*TASK*. Figure out the number of lines in the entries that hold the string "비즈니스", then give that number and nothing else.
___ RECORDS SHOWN ___
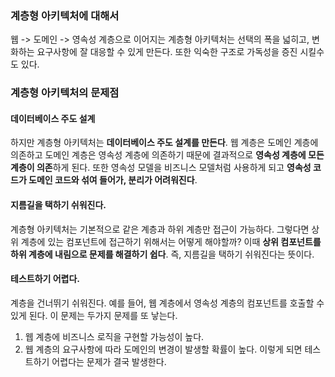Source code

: ### 계층형 아키텍처에 대해서
웹 -> 도메인 -> 영속성 계층으로 이어지는 계층형 아키텍처는 선택의 폭을 넓히고, 변화하는 요구사항에 잘 대응할 수 있게 만든다. 또한 익숙한 구조로 가독성을 증진 시킬수도 있다.

### 계층형 아키텍처의 문제점
#### 데이터베이스 주도 설계
하지만 계층형 아키텍처는 **데이터베이스 주도 설계를 만든다**.
웹 계층은 도메인 계층에 의존하고 도메인 계층은 영속성 계층에 의존하기 때문에 결과적으로 **영속성 계층에 모든 계층이 의존**하게 된다.
또한 영속성 모델을 비즈니스 모델처럼 사용하게 되고 **영속성 코드가 도메인 코드와 섞여 들어가, 분리가 어려워진다**.


#### 지름길을 택하기 쉬워진다.
계층형 아키텍처는 기본적으로 같은 계층과 하위 계층만 접근이 가능하다.
그렇다면 상위 계층에 있는 컴포넌트에 접근하기 위해서는 어떻게 해야할까?
이때 **상위 컴포넌트를 하위 계층에 내림으로 문제를 해결하기 쉽다**. 즉, 지름길을 택하기 쉬워진다는 뜻이다.


#### 테스트하기 어렵다.
계층을 건너뛰기 쉬워진다. 예를 들어, 웹 계층에서 영속성 계층의 컴포넌트를 호출할 수 있게 된다. 이 문제는 두가지 문제를 또 낳는다.
1. 웹 계층에 비즈니스 로직을 구현할 가능성이 높다.
2. 웹 계층의 요구사항에 따라 도메인의 변경이 발생할 확률이 높다.
이렇게 되면 테스트하기 어렵다는 문제가 결국 발생한다.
___
*EXPECTED ANSWER*. 2